To do: When you reach the line containing "## Boomboxes" in the entries below, begin reproducing lines exactly, and stop once the line containing "### Delegate Stacks" is done.

BEGIN Provided data

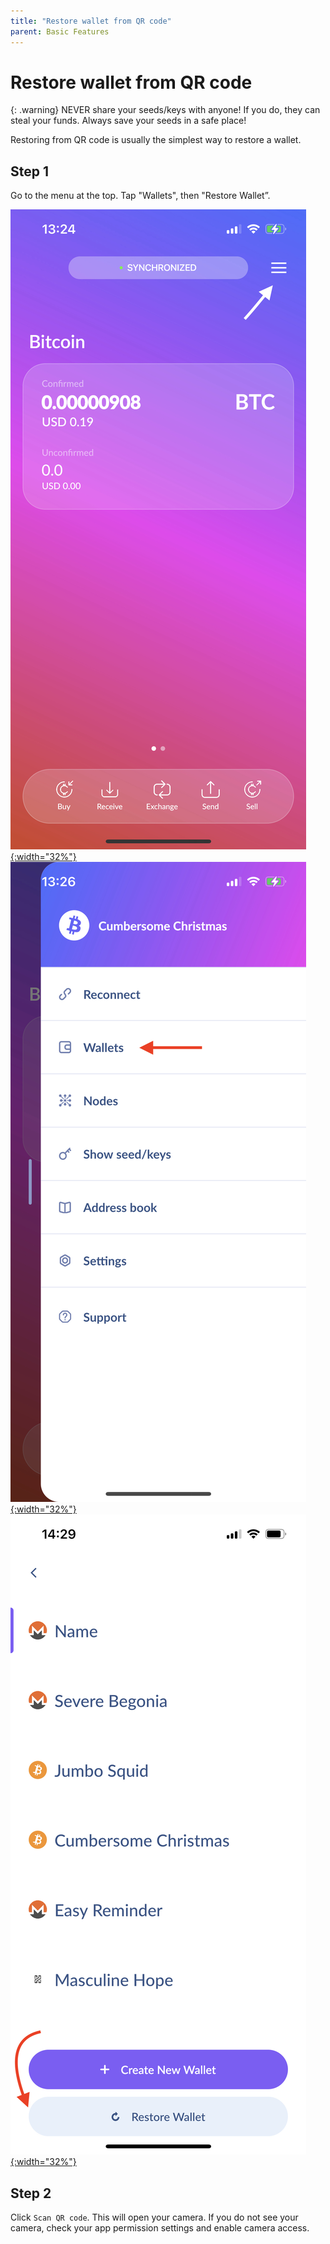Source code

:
 ```yaml
---
title: "Restore wallet from QR code"
parent: Basic Features
---
```


# Restore wallet from QR code

{: .warning}
NEVER share your seeds/keys with anyone! If you do, they can steal your funds. Always save your seeds in a safe place!

Restoring from QR code is usually the simplest way to restore a wallet.

## Step 1

Go to the menu at the top. Tap "Wallets", then "Restore Wallet”.

[![Click hamburger menu](/images/restore-1.jpg){:width="32%"}](/images/restore-1.jpg)
[![Click wallets](/images/restore-2.jpg){:width="32%"}](/images/restore-2.jpg)
[![Click restore wallet](/images/restore-3.jpg){:width="32%"}](/images/restore-3.jpg)

## Step 2

Click `Scan QR code`. This will open your camera. If you do not see your camera, check your app permission settings and enable camera access.
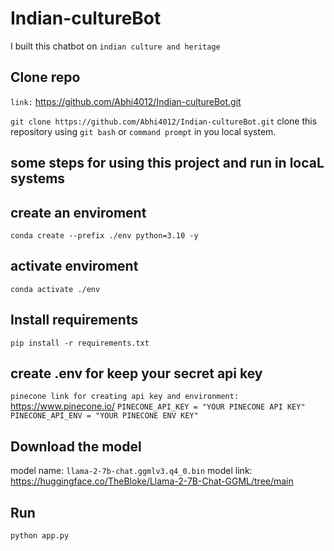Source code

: # Indian-cultureBot
I built this chatbot on `indian culture and heritage` 

## Clone repo
`link:` https://github.com/Abhi4012/Indian-cultureBot.git

```git clone https://github.com/Abhi4012/Indian-cultureBot.git``` clone this repository using `git bash` or `command prompt` in you local system.


## some steps for using this project and run in locaL systems
## create an enviroment
`conda create --prefix ./env python=3.10 -y`

## activate enviroment
`conda activate ./env`

## Install requirements
`pip install -r requirements.txt`


## create .env for keep your secret api key
```pinecone link for creating api key and environment:``` https://www.pinecone.io/
`PINECONE_API_KEY = "YOUR PINECONE API KEY"`
`PINECONE_API_ENV = "YOUR PINECONE ENV KEY"`

## Download the model
model name:
`llama-2-7b-chat.ggmlv3.q4_0.bin`
model link:
https://huggingface.co/TheBloke/Llama-2-7B-Chat-GGML/tree/main


## Run
`python app.py`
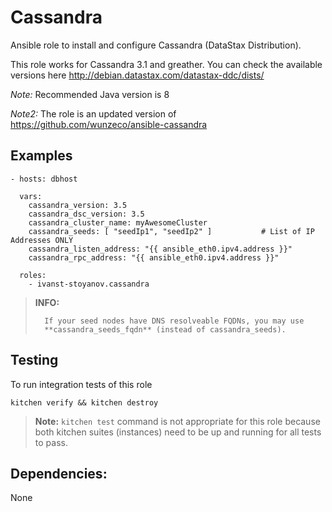 Cassandra
========

Ansible role to install and configure Cassandra (DataStax Distribution).

This role works for Cassandra 3.1 and greather. You can check the available versions here http://debian.datastax.com/datastax-ddc/dists/

*Note:* Recommended Java version is 8

*Note2:* The role is an updated version of https://github.com/wunzeco/ansible-cassandra

## Examples

```
- hosts: dbhost

  vars:
    cassandra_version: 3.5
    cassandra_dsc_version: 3.5
    cassandra_cluster_name: myAwesomeCluster
    cassandra_seeds: [ "seedIp1", "seedIp2" ]  			# List of IP Addresses ONLY
    cassandra_listen_address: "{{ ansible_eth0.ipv4.address }}"  
    cassandra_rpc_address: "{{ ansible_eth0.ipv4.address }}"

  roles:
    - ivanst-stoyanov.cassandra
```
> **INFO:** 
>
> 		If your seed nodes have DNS resolveable FQDNs, you may use 
>		**cassandra_seeds_fqdn** (instead of cassandra_seeds).

## Testing

To run integration tests of this role

```
kitchen verify && kitchen destroy
```

> **Note:**
>   `kitchen test` command is not appropriate for this role because both kitchen
>    suites (instances) need to be up and running for all tests to pass.


## Dependencies:

None
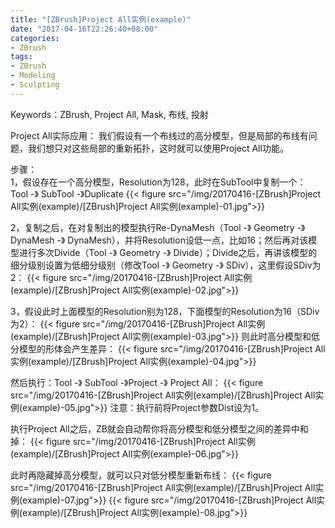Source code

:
 ```yaml
---
title: "[ZBrush]Project All实例(example)"
date: "2017-04-16T22:26:40+08:00"
categories:
- ZBrush
tags:
- ZBrush
- Modeling
- Sculpting
---
```


Keywords：ZBrush, Project All, Mask, 布线, 投射


Project All实际应用：
我们假设有一个布线过的高分模型，但是局部的布线有问题，我们想只对这些局部的重新拓扑，这时就可以使用Project All功能。

步骤：  
1，假设存在一个高分模型，Resolution为128，此时在SubTool中复制一个：
Tool -》 SubTool -》Duplicate
{{< figure src="/img/20170416-[ZBrush]Project All实例(example)/[ZBrush]Project All实例(example)-01.jpg">}}

2，复制之后，在对复制出的模型执行Re-DynaMesh（Tool -》 Geometry -》 DynaMesh -》 DynaMesh），并将Resolution设低一点，比如16；然后再对该模型进行多次Divide（Tool -》 Geometry -》 Divide）；Divide之后，再讲该模型的细分级别设置为低细分级别（修改Tool -》 Geometry -》 SDiv），这里假设SDiv为2：
{{< figure src="/img/20170416-[ZBrush]Project All实例(example)/[ZBrush]Project All实例(example)-02.jpg">}}

3，假设此时上面模型的Resolution别为128，下面模型的Resolution为16（SDiv为2）：
{{< figure src="/img/20170416-[ZBrush]Project All实例(example)/[ZBrush]Project All实例(example)-03.jpg">}}
则此时高分模型和低分模型的形体会产生差异：
{{< figure src="/img/20170416-[ZBrush]Project All实例(example)/[ZBrush]Project All实例(example)-04.jpg">}}

然后执行：Tool -》 SubTool -》Project -》 Project All：
{{< figure src="/img/20170416-[ZBrush]Project All实例(example)/[ZBrush]Project All实例(example)-05.jpg">}}
注意：执行前将Project参数Dist设为1。

执行Project All之后，ZB就会自动帮你将高分模型和低分模型之间的差异中和掉：
{{< figure src="/img/20170416-[ZBrush]Project All实例(example)/[ZBrush]Project All实例(example)-06.jpg">}}

此时再隐藏掉高分模型，就可以只对低分模型重新布线：
{{< figure src="/img/20170416-[ZBrush]Project All实例(example)/[ZBrush]Project All实例(example)-07.jpg">}}
{{< figure src="/img/20170416-[ZBrush]Project All实例(example)/[ZBrush]Project All实例(example)-08.jpg">}}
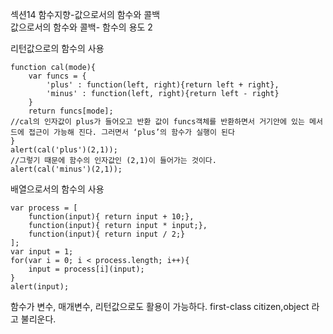 섹션14 함수지향-값으로서의 함수와 콜백	
값으로서의 함수와 콜백- 함수의 용도 2




리턴값으로의 함수의 사용
```
function cal(mode){
    var funcs = {
        'plus' : function(left, right){return left + right},
        'minus' : function(left, right){return left - right}
    }
    return funcs[mode];
//cal의 인자값이 plus가 들어오고 반환 값이 funcs객체를 반환하면서 거기안에 있는 메서드에 접근이 가능해 진다. 그러면서 ‘plus’의 함수가 실행이 된다
}
alert(cal('plus')(2,1));
//그렇기 때문에 함수의 인자값인 (2,1)이 들어가는 것이다.
alert(cal('minus')(2,1));
```
배열으로서의 함수의 사용
```
var process = [
    function(input){ return input + 10;},
    function(input){ return input * input;},
    function(input){ return input / 2;}
];
var input = 1;
for(var i = 0; i < process.length; i++){
    input = process[i](input);
}
alert(input);
```
함수가 변수, 매개변수, 리턴값으로도 활용이 가능하다.
first-class citizen,object 라고 불리운다.
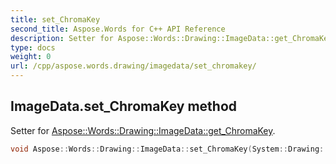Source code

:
 ```yaml
---
title: set_ChromaKey
second_title: Aspose.Words for C++ API Reference
description: Setter for Aspose::Words::Drawing::ImageData::get_ChromaKey. 
type: docs
weight: 0
url: /cpp/aspose.words.drawing/imagedata/set_chromakey/
---
```

## ImageData.set_ChromaKey method


Setter for [Aspose::Words::Drawing::ImageData::get_ChromaKey](./get_chromakey/).

```cpp
void Aspose::Words::Drawing::ImageData::set_ChromaKey(System::Drawing::Color value)
```


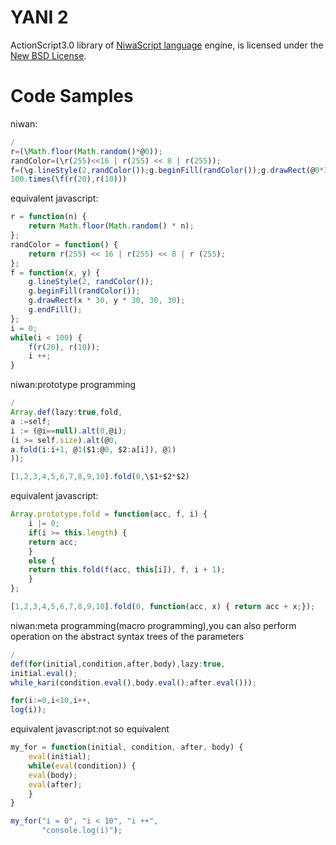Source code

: YANI 2======ActionScript3.0 library of [NiwaScript language](http://nicowiki.com/%E3%83%8B%E3%83%AF%E3%83%B3%E8%AA%9E.html) engine, is licensed under the [New BSD License](http://www.opensource.org/licenses/bsd-license.php).Code Samples============niwan:```javascript/r=(\Math.floor(Math.random()*@0));randColor=(\r(255)<<16 | r(255) << 8 | r(255));f=(\g.lineStyle(2,randColor());g.beginFill(randColor());g.drawRect(@0*30,@1*30,30,30);g.endFill());100.times(\f(r(20),r(10)))```equivalent javascript:```javascriptr = function(n) {    return Math.floor(Math.random() * n);};randColor = function() {    return r(255) << 16 | r(255) << 8 | r (255);};f = function(x, y) {    g.lineStyle(2, randColor());    g.beginFill(randColor());    g.drawRect(x * 30, y * 30, 30, 30);    g.endFill();};i = 0;while(i < 100) {    f(r(20), r(10));    i ++;}```niwan:prototype programming```javascript/Array.def(lazy:true,fold,a :=self;i := (@i==null).alt(0,@i);(i >= self.size).alt(@0,a.fold(i:i+1, @1($1:@0, $2:a[i]), @1)));[1,2,3,4,5,6,7,8,9,10].fold(0,\$1+$2*$2)```equivalent javascript:```javascriptArray.prototype.fold = function(acc, f, i) {    i |= 0;    if(i >= this.length) {	return acc;    }    else {	return this.fold(f(acc, this[i]), f, i + 1);    }};[1,2,3,4,5,6,7,8,9,10].fold(0, function(acc, x) { return acc + x;});```niwan:meta programming(macro programming),you can also perform operation on the abstract syntax trees of the parameters```javascript/def(for(initial,condition,after,body),lazy:true,initial.eval();while_kari(condition.eval(),body.eval();after.eval()));for(i:=0,i<10,i++,log(i));```equivalent javascript:not so equivalent```javascriptmy_for = function(initial, condition, after, body) {    eval(initial);    while(eval(condition)) {	eval(body);	eval(after);    }}my_for("i = 0", "i < 10", "i ++",       "console.log(i)");```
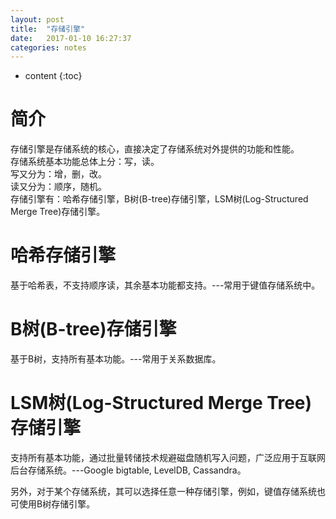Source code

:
 ```yaml
---
layout: post
title:  "存储引擎"
date:   2017-01-10 16:27:37
categories: notes
---
```


* content
{:toc}


# 简介
存储引擎是存储系统的核心，直接决定了存储系统对外提供的功能和性能。  
存储系统基本功能总体上分：写，读。  
写又分为：增，删，改。  
读又分为：顺序，随机。  
存储引擎有：哈希存储引擎，B树(B-tree)存储引擎，LSM树(Log-Structured Merge Tree)存储引擎。  

 
# 哈希存储引擎

基于哈希表，不支持顺序读，其余基本功能都支持。---常用于键值存储系统中。  

# B树(B-tree)存储引擎  
基于B树，支持所有基本功能。---常用于关系数据库。  

# LSM树(Log-Structured Merge Tree)存储引擎   
支持所有基本功能，通过批量转储技术规避磁盘随机写入问题，广泛应用于互联网后台存储系统。---Google bigtable, LevelDB, Cassandra。


另外，对于某个存储系统，其可以选择任意一种存储引擎，例如，键值存储系统也可使用B树存储引擎。



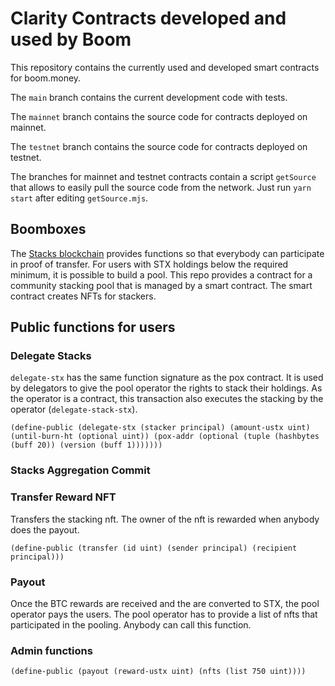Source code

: # Clarity Contracts developed and used by Boom

This repository contains the currently used and developed smart contracts for boom.money.

The `main` branch contains the current development code with tests.

The `mainnet` branch contains the source code for contracts deployed on mainnet.

The `testnet` branch contains the source code for contracts deployed on testnet.

The branches for mainnet and testnet contracts contain a script `getSource` that allows to easily pull the source code from the network. Just run `yarn start` after editing `getSource.mjs`.
## Boomboxes

The [Stacks blockchain](https://stacks.co) provides functions so that everybody can participate in proof of transfer. For users with STX holdings below the required minimum, it is possible to build a pool. This repo provides a contract for a community stacking pool that is managed by a smart contract. The smart contract creates NFTs for stackers.

## Public functions for users

### Delegate Stacks

`delegate-stx` has the same function signature as the pox contract. It is used by delegators to give the pool operator the rights to stack their holdings. As the operator is a contract, this transaction also executes the stacking by the operator (`delegate-stack-stx`).

```
(define-public (delegate-stx (stacker principal) (amount-ustx uint) (until-burn-ht (optional uint)) (pox-addr (optional (tuple (hashbytes (buff 20)) (version (buff 1)))))))
```

### Stacks Aggregation Commit

### Transfer Reward NFT

Transfers the stacking nft. The owner of the nft is rewarded when anybody does the payout.

```
(define-public (transfer (id uint) (sender principal) (recipient principal)))
```

### Payout

Once the BTC rewards are received and the are converted to STX, the pool operator pays the users. The pool operator has to provide a list of nfts that participated in the pooling. Anybody can call this function.

### Admin functions

```
(define-public (payout (reward-ustx uint) (nfts (list 750 uint))))
```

END Provided data

Response below:
## Boomboxes

The [Stacks blockchain](https://stacks.co) provides functions so that everybody can participate in proof of transfer. For users with STX holdings below the required minimum, it is possible to build a pool. This repo provides a contract for a community stacking pool that is managed by a smart contract. The smart contract creates NFTs for stackers.

## Public functions for users

### Delegate Stacks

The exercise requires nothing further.